[Source texts of formatted documents]
....
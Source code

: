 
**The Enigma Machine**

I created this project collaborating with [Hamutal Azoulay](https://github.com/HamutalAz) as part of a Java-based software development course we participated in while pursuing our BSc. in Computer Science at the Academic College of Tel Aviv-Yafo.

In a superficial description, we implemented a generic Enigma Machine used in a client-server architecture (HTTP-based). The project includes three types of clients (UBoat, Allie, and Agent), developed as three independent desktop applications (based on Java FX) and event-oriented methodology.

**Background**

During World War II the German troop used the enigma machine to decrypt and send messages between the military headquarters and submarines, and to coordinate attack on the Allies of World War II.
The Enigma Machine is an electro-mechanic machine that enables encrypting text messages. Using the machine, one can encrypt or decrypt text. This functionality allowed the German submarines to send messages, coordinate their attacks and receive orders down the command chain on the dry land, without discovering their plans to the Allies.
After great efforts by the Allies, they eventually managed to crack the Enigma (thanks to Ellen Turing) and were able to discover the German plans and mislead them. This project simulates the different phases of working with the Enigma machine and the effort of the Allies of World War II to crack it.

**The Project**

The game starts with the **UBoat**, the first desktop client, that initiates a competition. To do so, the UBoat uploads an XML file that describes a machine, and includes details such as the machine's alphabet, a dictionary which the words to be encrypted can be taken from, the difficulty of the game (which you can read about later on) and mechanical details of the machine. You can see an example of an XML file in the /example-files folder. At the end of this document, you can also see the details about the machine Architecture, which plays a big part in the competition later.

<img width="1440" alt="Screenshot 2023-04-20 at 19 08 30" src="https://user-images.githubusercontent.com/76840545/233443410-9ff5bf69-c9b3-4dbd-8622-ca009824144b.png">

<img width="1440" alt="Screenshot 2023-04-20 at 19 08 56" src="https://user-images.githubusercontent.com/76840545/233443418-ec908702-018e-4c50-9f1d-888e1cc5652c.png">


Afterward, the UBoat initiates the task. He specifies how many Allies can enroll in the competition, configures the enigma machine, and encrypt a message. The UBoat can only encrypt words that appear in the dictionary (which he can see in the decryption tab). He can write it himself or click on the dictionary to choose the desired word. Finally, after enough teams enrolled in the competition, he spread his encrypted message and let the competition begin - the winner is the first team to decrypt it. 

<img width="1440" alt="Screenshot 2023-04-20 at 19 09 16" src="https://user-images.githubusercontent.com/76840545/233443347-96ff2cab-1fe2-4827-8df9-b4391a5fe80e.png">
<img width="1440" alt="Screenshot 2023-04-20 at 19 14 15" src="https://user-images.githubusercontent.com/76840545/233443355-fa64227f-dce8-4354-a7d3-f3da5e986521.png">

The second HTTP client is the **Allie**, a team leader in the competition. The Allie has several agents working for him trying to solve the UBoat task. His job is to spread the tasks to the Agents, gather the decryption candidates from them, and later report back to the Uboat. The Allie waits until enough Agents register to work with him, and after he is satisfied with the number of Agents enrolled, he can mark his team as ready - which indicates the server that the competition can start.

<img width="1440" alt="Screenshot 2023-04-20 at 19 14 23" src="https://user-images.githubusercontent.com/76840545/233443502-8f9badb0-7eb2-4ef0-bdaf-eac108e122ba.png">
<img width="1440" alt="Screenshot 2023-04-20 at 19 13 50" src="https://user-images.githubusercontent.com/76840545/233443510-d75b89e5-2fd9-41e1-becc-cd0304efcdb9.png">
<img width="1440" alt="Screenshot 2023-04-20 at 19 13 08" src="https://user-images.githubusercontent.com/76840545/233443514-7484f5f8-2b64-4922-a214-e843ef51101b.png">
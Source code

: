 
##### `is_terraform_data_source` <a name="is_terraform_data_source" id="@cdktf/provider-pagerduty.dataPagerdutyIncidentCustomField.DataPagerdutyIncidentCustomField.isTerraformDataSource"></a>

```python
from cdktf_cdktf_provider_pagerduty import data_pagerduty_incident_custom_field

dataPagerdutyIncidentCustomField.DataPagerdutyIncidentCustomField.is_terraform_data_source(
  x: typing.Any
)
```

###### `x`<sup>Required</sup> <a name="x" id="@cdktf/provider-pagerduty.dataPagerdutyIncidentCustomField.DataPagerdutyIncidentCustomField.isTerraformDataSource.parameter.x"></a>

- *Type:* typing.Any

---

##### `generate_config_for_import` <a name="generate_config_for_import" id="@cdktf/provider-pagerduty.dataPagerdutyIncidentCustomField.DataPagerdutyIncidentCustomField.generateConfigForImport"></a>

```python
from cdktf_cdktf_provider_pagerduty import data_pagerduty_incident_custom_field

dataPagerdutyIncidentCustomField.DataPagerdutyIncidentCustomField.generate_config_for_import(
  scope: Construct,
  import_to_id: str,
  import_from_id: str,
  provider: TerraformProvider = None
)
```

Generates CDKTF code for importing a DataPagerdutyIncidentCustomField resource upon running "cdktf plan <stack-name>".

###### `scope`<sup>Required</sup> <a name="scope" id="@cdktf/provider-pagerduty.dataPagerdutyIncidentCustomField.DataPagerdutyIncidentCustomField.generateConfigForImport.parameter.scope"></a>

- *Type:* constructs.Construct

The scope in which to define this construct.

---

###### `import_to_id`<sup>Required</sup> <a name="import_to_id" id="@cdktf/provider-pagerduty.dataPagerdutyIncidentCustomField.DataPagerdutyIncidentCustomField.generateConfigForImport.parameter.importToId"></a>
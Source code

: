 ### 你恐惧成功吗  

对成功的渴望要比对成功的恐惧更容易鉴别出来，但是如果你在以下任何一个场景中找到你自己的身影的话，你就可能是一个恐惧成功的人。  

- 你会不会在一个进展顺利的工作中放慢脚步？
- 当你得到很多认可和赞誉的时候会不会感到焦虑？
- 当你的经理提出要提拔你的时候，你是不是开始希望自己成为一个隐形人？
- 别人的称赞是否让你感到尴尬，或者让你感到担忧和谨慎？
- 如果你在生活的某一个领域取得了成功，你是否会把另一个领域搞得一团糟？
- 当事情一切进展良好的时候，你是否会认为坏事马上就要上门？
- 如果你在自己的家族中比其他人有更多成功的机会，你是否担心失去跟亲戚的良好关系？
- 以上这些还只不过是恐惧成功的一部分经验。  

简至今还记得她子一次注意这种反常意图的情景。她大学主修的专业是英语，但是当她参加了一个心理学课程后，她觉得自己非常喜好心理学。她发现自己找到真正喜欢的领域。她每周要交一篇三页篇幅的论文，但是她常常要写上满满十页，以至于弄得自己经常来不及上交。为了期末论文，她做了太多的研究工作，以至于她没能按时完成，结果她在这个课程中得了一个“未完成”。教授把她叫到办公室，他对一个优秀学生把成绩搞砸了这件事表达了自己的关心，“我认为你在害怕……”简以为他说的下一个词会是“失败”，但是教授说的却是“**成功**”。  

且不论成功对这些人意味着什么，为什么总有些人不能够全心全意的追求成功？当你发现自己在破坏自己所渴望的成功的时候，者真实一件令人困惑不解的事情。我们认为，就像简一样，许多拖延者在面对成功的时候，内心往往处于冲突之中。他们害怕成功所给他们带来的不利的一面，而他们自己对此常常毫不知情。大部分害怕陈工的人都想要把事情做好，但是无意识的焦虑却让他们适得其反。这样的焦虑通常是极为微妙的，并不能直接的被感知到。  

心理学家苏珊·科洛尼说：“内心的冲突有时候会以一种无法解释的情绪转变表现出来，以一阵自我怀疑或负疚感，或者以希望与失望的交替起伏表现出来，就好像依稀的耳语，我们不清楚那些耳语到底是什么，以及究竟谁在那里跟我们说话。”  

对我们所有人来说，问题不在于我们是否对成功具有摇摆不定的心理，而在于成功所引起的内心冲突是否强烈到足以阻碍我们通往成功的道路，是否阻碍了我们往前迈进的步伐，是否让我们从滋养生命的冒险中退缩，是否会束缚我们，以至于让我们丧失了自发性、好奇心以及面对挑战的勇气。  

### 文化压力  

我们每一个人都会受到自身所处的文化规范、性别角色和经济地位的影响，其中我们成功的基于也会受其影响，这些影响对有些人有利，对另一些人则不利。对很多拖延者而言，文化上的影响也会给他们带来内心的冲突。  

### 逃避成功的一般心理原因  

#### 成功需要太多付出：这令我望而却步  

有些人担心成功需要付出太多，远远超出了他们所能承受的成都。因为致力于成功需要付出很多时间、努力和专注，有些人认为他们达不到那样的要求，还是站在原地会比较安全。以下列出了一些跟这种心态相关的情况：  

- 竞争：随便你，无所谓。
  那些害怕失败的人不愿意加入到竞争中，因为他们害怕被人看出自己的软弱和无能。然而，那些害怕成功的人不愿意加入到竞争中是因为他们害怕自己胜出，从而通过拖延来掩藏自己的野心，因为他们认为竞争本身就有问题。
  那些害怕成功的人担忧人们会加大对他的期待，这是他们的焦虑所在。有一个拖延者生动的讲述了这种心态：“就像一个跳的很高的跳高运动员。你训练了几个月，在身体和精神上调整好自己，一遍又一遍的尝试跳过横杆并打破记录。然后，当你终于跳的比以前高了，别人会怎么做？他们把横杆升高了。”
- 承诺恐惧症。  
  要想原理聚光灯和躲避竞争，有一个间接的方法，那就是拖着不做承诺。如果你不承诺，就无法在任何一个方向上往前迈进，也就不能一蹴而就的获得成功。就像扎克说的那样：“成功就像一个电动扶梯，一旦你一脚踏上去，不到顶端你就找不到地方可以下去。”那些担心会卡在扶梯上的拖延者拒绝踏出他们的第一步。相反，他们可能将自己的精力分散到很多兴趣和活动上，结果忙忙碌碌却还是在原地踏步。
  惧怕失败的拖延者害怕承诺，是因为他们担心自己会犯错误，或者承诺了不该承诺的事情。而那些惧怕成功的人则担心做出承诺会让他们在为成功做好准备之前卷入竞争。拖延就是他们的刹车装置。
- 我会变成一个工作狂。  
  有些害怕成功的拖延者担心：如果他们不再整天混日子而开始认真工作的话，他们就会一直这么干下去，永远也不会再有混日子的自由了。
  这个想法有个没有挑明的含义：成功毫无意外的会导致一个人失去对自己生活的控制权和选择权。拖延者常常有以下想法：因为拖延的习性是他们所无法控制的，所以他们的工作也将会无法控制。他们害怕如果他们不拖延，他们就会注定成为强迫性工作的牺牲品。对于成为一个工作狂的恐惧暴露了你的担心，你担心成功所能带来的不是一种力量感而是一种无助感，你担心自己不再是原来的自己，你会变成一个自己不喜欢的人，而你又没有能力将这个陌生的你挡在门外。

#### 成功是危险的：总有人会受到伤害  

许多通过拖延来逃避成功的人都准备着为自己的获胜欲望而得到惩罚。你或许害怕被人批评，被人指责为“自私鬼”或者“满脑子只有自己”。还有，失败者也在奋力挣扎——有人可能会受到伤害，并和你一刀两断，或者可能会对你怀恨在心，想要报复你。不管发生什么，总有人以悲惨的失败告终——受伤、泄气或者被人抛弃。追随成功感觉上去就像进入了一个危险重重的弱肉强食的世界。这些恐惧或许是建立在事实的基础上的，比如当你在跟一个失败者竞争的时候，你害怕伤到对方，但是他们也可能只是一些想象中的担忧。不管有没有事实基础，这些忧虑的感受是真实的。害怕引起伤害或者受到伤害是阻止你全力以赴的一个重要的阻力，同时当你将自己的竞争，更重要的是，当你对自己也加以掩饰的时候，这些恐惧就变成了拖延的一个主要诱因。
....
Your instructions -> Lines in the entries above that hold "submarines" should be counted; give only that count.

Result of this exercise -> 2